The gradual encroachment of Facebook into our personal lives has earned itself poor status in the eyes of some relationship experts. They often view Facebook as a catalyst to relationship distress and in some cases, divorce (exchanging post flirts and intimate pictures with ‘friends’ have allegedly led to an increase in the divorce rate caused by jealous searches.) Is Mark Zuckerberg really to blame for the declination of healthy intimate relationships? If we metaphorically open up another browser, we may be able to see how we can potentially turn our need to connect into a long-term plan for happiness in just 9.3 minutes per day.

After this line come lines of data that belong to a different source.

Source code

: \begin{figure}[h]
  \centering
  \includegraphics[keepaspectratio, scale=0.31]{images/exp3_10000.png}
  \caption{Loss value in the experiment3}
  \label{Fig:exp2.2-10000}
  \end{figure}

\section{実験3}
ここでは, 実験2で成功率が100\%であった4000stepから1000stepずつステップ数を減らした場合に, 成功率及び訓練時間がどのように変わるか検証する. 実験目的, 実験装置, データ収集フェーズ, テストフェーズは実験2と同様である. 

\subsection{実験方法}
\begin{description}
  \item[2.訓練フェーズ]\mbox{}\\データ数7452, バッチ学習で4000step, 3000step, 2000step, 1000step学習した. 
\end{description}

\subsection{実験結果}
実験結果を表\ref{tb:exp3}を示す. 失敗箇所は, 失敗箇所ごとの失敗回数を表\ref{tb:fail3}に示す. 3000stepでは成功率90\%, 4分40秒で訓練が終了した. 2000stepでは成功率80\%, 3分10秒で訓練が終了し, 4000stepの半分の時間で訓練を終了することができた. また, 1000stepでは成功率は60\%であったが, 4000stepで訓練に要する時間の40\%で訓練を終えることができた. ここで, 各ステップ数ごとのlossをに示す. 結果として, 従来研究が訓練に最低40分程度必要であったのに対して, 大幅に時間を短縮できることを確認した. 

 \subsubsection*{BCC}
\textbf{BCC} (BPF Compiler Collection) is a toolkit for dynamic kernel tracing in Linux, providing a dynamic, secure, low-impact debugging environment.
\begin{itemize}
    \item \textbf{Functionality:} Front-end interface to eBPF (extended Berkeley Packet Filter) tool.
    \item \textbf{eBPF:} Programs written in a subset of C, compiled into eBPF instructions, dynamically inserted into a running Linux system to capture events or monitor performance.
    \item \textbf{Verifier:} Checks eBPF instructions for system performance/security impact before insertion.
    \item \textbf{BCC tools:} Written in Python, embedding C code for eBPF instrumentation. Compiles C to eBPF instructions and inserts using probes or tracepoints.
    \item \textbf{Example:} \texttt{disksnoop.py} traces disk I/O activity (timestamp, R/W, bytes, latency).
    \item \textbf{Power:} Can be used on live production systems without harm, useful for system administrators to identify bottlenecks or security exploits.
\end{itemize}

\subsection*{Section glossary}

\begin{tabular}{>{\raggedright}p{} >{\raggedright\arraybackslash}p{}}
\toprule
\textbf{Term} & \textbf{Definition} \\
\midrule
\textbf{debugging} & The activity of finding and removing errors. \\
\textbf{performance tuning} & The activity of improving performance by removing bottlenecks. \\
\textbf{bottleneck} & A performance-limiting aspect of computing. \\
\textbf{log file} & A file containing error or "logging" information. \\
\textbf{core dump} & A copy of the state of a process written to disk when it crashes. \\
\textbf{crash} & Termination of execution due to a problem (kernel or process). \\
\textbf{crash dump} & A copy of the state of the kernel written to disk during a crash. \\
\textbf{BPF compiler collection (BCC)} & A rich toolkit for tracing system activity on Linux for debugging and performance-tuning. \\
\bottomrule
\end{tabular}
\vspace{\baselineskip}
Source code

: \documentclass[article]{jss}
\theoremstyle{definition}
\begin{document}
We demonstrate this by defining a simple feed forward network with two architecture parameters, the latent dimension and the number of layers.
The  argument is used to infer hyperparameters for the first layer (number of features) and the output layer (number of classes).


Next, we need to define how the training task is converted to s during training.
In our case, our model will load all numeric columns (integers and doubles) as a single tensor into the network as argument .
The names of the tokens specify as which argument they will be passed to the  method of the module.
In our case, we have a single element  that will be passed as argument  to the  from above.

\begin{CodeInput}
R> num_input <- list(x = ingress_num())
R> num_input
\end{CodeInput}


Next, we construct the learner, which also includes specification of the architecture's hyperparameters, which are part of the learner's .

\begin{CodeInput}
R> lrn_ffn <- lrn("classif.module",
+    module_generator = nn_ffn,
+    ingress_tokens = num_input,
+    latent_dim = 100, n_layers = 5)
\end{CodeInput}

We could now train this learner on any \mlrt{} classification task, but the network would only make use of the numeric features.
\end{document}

It is easy to connect online and according to Nancy Kalish, professor and author of Lost and Found Lovers: Facts and Fantasies of Rekindled Romance, people look initially out of curiosity. She calls first loves the most often sought out and the most dangerous to ‘real world’ relationships for two reasons: biological and emotional. Facebook offers the clear cut forum for these two people to reconnect by simply providing clear instructions for ‘sharing’. But my question is, once they “friend” each other online, how do you think they are communicating? A closer look will show how the Facebook browser just may be the key:
These individuals are Sharing their status. Letting this “friended” individual know how their relationship is going, discussing the aspects about it that they are happy and unhappy with and seeking advice, validation and encouragement. They are asking Questions about things that interest them, facilitating good dialogues. They are sharing Photos of good past and recent memories that trigger warm, connecting feelings. They share what is on their mind and of interest to them via Links and Videos so they and their friend(s) can literally be on the same page. Eventually, Upcoming events are planned that they can look forward to together.
How can an intimate relationship last in the context of this deep and evolving connection? Once a loved one catches on to this initially emotional-conection, time is spent stalking a loved one’s Facebook, discussions over who should be de-“friended”, having your partner post that infamous “couples photo” as their profile picture, and even seeking out their passwords, critiquing one’s Likes and Photos that are commented on.
Consider a home life filled with:
Status Questions Photos Links Video Upcoming events
The average Facebook user is online for 9.3 minutes per day. Imagine for a moment that for every day (for at least 9.3 minutes) you were to: Share with your loved one, sitting as close to them as you do when you cuddle up with your computer, putting your best face- forward. Thinking carefully about what you want to share before you communicate (showing yourself in your best light). Not only taking a thoughtful interest in them with questions, but following those questions up with reflecting what they have said in terms of what you Liked about what they said and any thoughtful Comments that you can provide to them to make them feel good about what they are sharing with you. Also, imagine you take that camera of yours out again (the one you put away since getting that new camera phone) or even use your camera phone to take more pictures of the two of you, emailing the good ones to each other and even carving out time to reminisce on some past photos of earlier times in the relationship. During times when you are not together, sending a link over something that you think your loved one would appreciate or a link to special plans that you have made for them via Opentable.com, or other event or place you would like to attend with them. Imagine being able to count on upcoming plans that you both prioritized doing (and this could be accomplished together in that 9.3 minutes).
Facebook has been onto something that is so basic yet so very important to successful relationships: the need to connect, and we do not have to plug into the internet to do it – – it may seem easier in the moment for those that have gotten into unhealthy non-connecting patterns with their loved ones, though it is often more rewarding long term to put new patterns into place.
With 9.3 minutes of work on our intimate relationships a day, we may be not only be saving ourselves more time, but allowing ourselves to experience a deeper and longer-lasting connection.